● **Description of the task**
Your answer should be every line of the records that contains the word "caption", copied as it stands.

● **Records supplied**

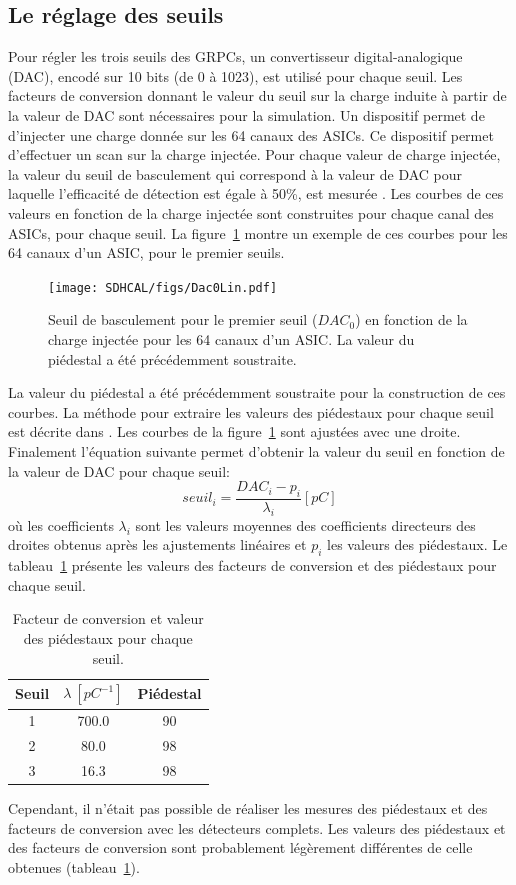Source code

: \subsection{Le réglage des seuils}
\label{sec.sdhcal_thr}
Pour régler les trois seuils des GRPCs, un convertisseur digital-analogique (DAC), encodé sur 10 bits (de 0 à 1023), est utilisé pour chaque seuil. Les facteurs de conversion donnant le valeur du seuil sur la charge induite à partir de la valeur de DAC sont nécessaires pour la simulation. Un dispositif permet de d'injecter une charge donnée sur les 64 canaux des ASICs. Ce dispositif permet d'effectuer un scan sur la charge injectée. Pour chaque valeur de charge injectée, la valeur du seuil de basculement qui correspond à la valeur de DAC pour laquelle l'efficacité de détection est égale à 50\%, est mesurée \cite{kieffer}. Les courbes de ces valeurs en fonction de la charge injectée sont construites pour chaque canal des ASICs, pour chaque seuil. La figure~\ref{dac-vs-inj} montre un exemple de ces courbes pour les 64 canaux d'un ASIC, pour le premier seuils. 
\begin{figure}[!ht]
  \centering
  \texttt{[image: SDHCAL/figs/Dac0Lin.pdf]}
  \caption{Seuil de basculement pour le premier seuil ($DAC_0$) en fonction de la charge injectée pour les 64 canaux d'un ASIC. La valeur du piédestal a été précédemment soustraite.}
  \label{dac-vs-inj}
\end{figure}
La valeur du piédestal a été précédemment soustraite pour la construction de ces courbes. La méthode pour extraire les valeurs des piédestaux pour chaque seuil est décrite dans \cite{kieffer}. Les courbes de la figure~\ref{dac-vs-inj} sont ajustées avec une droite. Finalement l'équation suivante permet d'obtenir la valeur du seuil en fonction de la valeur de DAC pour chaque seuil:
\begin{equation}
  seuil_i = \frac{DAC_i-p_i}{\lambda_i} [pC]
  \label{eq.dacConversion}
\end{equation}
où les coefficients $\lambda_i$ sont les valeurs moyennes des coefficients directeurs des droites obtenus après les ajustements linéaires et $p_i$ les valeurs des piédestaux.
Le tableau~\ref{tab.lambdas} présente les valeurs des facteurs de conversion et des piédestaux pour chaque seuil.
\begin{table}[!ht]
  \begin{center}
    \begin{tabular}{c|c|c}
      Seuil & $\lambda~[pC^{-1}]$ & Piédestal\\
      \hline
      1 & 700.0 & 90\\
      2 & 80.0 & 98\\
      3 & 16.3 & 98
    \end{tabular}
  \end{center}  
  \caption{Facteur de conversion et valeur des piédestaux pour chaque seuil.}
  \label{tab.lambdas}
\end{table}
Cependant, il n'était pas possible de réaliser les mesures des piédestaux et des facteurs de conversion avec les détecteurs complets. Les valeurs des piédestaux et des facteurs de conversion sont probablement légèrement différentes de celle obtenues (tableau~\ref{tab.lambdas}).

● **Output of the task**
  \caption{Seuil de basculement pour le premier seuil ($DAC_0$) en fonction de la charge injectée pour les 64 canaux d'un ASIC. La valeur du piédestal a été précédemment soustraite.}
  \caption{Facteur de conversion et valeur des piédestaux pour chaque seuil.}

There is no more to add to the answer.